> [EXERCISE MATERIALS]:
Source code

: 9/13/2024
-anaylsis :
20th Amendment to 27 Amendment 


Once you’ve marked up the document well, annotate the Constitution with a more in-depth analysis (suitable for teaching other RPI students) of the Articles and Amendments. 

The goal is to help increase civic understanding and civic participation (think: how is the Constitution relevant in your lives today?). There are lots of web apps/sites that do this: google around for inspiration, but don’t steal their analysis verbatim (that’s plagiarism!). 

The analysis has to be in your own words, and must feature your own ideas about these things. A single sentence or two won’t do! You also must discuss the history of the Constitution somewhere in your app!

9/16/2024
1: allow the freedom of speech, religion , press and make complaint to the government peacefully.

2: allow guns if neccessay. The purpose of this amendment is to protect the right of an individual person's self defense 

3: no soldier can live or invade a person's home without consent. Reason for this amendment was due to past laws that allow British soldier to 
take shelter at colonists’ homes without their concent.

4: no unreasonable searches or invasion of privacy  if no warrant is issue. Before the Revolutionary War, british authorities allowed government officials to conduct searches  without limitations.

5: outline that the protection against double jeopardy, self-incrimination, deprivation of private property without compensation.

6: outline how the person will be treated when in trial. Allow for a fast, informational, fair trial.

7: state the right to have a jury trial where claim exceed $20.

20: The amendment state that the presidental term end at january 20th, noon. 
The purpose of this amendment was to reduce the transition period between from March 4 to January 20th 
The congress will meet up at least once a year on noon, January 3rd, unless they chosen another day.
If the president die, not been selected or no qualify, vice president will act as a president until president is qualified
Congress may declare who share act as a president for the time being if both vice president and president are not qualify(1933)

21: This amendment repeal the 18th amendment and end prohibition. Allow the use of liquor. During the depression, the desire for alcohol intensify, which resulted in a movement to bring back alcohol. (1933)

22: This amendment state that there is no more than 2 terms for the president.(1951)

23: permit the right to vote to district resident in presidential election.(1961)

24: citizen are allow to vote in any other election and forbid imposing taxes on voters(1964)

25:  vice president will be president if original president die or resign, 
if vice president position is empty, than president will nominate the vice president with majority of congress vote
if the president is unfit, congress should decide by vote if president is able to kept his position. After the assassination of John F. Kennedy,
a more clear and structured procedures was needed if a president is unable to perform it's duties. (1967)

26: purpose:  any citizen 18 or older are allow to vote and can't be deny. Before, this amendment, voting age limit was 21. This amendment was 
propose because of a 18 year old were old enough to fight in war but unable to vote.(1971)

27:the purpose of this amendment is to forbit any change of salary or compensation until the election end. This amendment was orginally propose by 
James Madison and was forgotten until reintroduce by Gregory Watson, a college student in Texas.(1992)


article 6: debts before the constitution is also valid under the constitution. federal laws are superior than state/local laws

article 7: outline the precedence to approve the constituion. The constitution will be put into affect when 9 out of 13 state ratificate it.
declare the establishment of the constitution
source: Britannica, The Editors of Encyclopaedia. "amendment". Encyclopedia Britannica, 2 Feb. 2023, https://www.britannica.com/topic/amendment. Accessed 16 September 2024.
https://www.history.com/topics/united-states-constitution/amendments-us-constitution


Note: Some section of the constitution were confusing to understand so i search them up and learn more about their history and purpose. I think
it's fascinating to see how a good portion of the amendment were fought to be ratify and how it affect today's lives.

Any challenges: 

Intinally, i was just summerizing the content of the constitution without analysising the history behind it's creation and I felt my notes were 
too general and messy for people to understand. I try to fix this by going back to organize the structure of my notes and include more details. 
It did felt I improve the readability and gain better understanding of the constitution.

> [WHAT NEEDS TO BE DONE]: In the lines above, find the word "that" and copy every line it occurs in.

> [WORKED SOLUTION]:
The goal is to help increase civic understanding and civic participation (think: how is the Constitution relevant in your lives today?). There are lots of web apps/sites that do this: google around for inspiration, but don’t steal their analysis verbatim (that’s plagiarism!). 
3: no soldier can live or invade a person's home without consent. Reason for this amendment was due to past laws that allow British soldier to 
5: outline that the protection against double jeopardy, self-incrimination, deprivation of private property without compensation.
20: The amendment state that the presidental term end at january 20th, noon. 
22: This amendment state that there is no more than 2 terms for the president.(1951)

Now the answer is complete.